In this easy, step-by-step tutorial you will learn how to conduct survival analysis in R, including log rank test, Cox regression, Kaplan-Meier curves, and more!

If you are not familiar with survival analysis, check my posts on introduction to survival analysis, Kaplan-Meier curves, log rank test and Cox regression. They are easy explanations with examples and how to interpret the results of your survival analysis.

Now it’s time to all that theory into practice and do survival analysis in R. In this tutorial, we will learn how to do a complete survival analysis including:

  • plotting a Kaplan Meier curve
  • testing for differences between groups using the log rank test
  • building a survival model with Cox regression
  • and visualising our results with a forest plot.
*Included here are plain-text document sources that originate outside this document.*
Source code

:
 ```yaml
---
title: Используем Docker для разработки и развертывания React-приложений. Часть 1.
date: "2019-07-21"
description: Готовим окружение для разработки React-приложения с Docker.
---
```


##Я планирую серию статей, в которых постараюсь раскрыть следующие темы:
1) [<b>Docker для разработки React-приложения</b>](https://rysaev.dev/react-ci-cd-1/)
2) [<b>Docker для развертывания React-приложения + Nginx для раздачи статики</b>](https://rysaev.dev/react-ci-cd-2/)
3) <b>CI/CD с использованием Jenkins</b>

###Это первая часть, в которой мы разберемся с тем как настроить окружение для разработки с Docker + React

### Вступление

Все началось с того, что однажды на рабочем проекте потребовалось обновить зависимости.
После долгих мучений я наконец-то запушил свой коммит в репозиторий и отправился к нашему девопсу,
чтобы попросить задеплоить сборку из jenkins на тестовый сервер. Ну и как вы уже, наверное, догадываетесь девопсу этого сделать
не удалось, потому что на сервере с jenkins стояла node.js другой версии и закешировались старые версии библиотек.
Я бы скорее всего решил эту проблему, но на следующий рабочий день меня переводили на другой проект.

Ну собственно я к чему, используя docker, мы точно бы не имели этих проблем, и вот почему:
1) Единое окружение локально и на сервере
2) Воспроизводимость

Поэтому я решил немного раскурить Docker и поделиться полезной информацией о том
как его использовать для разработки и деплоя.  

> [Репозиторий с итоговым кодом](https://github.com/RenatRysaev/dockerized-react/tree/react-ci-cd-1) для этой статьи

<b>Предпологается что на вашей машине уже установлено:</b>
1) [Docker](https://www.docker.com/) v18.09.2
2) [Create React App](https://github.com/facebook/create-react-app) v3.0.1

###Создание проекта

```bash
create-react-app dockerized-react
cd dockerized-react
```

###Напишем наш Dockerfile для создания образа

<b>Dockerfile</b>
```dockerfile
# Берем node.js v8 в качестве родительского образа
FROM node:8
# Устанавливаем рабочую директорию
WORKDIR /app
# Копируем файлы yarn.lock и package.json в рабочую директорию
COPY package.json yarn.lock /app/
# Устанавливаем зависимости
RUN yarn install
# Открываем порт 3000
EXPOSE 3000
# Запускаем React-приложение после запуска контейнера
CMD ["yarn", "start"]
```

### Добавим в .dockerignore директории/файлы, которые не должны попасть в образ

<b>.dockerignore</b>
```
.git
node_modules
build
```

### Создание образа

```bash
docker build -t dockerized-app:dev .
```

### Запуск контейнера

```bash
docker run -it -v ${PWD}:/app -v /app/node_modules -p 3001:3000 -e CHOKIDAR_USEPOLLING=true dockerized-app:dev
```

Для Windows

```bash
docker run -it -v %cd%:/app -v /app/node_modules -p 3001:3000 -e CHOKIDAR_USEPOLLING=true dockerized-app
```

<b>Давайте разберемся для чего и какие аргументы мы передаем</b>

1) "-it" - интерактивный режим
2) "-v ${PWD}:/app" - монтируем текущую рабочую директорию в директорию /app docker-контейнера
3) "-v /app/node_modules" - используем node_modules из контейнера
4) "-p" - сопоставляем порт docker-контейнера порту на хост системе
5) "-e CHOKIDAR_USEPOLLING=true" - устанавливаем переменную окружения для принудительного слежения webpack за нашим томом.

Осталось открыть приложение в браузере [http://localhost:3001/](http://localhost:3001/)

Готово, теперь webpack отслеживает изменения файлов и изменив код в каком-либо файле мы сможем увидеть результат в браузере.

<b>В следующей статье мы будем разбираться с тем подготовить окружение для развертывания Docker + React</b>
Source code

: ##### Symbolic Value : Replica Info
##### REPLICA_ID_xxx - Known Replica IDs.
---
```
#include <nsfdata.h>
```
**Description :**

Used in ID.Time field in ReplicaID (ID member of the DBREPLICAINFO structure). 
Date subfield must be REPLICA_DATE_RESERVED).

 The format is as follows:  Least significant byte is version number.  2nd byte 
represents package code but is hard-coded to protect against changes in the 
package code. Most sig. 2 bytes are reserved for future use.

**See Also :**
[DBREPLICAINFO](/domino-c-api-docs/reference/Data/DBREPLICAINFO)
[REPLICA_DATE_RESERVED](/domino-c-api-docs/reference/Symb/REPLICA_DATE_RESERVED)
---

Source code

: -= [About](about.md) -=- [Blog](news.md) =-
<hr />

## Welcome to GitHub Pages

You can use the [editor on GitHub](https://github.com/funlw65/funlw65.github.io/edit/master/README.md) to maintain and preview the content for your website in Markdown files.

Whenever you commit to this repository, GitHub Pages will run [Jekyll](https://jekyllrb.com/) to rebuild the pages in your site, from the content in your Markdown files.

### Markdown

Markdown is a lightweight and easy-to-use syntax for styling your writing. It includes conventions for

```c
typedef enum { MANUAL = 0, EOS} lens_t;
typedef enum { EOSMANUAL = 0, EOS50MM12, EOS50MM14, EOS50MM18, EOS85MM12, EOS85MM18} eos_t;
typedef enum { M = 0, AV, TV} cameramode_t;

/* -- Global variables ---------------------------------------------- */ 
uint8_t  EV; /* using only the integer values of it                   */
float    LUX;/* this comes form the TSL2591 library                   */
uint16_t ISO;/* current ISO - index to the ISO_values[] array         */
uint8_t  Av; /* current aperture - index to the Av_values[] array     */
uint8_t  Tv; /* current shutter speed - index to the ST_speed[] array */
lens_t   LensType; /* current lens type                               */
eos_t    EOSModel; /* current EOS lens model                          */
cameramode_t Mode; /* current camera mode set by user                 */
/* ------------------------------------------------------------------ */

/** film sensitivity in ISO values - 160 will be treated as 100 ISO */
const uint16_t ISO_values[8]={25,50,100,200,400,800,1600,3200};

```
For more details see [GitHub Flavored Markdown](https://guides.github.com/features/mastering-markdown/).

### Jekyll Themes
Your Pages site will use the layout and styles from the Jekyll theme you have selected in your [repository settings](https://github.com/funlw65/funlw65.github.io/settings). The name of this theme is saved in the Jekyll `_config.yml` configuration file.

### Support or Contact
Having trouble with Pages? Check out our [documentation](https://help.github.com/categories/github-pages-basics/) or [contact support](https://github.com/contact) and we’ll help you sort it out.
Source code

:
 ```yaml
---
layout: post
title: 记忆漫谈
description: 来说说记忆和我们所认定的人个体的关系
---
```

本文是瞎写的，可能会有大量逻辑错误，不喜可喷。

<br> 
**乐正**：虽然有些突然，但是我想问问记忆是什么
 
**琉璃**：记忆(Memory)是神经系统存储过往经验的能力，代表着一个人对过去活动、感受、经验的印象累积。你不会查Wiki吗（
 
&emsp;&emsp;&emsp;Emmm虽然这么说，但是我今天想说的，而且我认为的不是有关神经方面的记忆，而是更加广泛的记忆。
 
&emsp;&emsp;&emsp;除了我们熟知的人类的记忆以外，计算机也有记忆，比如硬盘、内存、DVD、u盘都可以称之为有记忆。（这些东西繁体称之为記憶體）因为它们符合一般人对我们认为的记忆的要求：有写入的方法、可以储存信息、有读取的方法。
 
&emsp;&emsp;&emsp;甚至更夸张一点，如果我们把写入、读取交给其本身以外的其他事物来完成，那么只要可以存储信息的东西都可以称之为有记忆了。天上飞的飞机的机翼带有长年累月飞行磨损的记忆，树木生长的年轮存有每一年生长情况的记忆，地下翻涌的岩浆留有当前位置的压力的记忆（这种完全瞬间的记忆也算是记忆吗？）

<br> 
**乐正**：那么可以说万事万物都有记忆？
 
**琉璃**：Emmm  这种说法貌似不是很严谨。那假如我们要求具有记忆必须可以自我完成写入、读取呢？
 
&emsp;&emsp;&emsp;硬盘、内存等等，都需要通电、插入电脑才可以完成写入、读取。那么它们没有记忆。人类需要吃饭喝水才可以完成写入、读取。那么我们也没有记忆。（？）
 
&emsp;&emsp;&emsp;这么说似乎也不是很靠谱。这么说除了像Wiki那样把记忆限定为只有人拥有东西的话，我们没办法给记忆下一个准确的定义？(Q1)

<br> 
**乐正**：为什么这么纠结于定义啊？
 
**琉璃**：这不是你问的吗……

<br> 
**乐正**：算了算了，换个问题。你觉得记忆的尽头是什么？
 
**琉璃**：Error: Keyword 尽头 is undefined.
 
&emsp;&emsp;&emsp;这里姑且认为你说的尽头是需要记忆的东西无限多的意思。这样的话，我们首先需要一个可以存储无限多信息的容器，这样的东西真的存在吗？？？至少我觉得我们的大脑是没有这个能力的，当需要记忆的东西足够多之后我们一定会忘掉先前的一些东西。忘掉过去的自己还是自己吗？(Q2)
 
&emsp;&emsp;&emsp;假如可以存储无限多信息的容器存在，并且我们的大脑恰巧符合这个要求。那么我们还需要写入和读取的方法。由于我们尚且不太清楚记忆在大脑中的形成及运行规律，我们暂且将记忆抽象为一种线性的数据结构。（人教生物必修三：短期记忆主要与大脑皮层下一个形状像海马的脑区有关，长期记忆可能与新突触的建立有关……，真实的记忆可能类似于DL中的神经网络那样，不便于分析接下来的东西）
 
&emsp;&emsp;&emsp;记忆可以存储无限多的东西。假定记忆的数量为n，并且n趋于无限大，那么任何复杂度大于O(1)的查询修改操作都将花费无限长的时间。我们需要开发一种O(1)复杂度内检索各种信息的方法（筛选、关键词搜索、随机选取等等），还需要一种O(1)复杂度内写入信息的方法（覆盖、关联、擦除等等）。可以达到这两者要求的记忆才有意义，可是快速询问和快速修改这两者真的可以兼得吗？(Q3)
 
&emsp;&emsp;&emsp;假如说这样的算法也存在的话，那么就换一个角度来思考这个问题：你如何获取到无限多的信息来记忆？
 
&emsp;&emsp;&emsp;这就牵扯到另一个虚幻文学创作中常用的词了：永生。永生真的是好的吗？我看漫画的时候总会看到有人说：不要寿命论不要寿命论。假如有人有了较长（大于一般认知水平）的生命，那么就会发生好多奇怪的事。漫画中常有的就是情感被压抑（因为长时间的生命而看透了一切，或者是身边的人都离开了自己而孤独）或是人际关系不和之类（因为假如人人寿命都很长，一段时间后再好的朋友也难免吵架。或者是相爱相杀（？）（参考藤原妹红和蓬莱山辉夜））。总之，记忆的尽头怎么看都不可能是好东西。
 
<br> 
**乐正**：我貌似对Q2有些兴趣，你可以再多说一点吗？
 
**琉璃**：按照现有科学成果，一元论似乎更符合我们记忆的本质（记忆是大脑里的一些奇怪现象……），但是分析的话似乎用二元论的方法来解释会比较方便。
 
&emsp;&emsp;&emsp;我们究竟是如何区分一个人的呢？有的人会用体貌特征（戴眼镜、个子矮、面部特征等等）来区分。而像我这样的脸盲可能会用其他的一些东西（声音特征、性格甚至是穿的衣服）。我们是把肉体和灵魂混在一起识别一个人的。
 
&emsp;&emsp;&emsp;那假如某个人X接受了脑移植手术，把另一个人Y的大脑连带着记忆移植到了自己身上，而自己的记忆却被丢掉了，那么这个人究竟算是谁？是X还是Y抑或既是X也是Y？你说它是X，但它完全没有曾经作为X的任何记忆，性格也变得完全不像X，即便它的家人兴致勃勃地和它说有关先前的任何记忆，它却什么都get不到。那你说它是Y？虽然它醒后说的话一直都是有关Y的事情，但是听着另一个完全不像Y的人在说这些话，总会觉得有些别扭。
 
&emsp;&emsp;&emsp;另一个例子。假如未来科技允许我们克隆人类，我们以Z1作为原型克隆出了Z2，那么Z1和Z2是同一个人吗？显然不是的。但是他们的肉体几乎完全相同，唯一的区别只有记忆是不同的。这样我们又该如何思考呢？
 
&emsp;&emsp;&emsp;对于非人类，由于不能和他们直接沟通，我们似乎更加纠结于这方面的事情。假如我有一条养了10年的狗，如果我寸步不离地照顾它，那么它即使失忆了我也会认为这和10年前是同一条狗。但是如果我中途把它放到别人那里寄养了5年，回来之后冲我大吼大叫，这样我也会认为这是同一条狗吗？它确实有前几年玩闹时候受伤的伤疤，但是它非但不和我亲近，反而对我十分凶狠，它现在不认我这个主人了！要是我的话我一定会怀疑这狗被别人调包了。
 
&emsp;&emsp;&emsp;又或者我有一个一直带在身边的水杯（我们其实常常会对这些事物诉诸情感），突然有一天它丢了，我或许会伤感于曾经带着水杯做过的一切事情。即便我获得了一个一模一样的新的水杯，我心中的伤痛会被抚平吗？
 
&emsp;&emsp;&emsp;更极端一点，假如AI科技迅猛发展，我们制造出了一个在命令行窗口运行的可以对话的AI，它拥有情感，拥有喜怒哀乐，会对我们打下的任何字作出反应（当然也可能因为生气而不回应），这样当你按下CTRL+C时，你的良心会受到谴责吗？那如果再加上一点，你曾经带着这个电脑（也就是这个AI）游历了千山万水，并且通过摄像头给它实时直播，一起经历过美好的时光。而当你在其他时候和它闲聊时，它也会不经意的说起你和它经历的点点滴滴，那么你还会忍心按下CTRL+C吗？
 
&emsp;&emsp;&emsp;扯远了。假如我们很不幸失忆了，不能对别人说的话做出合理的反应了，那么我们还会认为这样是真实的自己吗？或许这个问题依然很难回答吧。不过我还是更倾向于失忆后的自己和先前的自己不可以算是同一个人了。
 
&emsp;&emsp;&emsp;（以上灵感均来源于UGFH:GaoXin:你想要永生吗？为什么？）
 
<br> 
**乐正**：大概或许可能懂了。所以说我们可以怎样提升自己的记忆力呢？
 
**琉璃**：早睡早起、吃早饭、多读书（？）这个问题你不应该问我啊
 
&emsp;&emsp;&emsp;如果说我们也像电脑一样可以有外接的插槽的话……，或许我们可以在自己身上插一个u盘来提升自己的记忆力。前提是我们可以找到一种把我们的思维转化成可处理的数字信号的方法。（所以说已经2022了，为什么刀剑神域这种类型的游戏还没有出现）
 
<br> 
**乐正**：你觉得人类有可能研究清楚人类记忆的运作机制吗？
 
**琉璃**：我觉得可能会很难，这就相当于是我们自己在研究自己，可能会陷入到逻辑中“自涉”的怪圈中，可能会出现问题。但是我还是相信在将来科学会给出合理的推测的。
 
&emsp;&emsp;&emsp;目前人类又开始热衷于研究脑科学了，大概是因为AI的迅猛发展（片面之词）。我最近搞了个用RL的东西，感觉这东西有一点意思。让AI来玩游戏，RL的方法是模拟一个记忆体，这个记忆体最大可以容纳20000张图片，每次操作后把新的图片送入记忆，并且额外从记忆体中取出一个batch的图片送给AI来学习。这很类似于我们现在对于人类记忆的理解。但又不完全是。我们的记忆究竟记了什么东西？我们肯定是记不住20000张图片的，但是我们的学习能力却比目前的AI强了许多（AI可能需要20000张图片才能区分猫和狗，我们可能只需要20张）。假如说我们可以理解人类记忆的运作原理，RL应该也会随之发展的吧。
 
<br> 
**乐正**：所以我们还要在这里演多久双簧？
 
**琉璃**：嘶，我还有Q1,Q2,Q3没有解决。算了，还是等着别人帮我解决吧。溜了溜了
We will use the R packages:

Gene Set Enrichment Analysis (GSEA) using R-package fgsea. This package implements an algorithm for fast gene set enrichment analysis.

If you are more of a video-based learner, you can check out my Youtube video on how to perform GSEA with fgsea() in R. Otherwise, just keep reading! And remember you can just copy the code by clicking on the top right corner of the code snippets in this post.

Let’s dive in!

Check out my Youtube video to follow this survival analysis in R tutorial with me!

Before you start…

In this tutorial, we will learn how to do a complete survival analysis including plotting a Kaplan Meier curve, testing for differences using the log rank test, building a survival model with Cox regression, and visualising our results with a forest plot. We will use sample data from the package survival so if you don’t have a dataset to play around with, you can totally follow this tutorial

If you are not that familiar with survival analysis, you might want to check my other posts on on introduction to survival analysis, Kaplan-Meier curves, log rank test and Cox regression. I go over the basic concepts and how to interpret the results.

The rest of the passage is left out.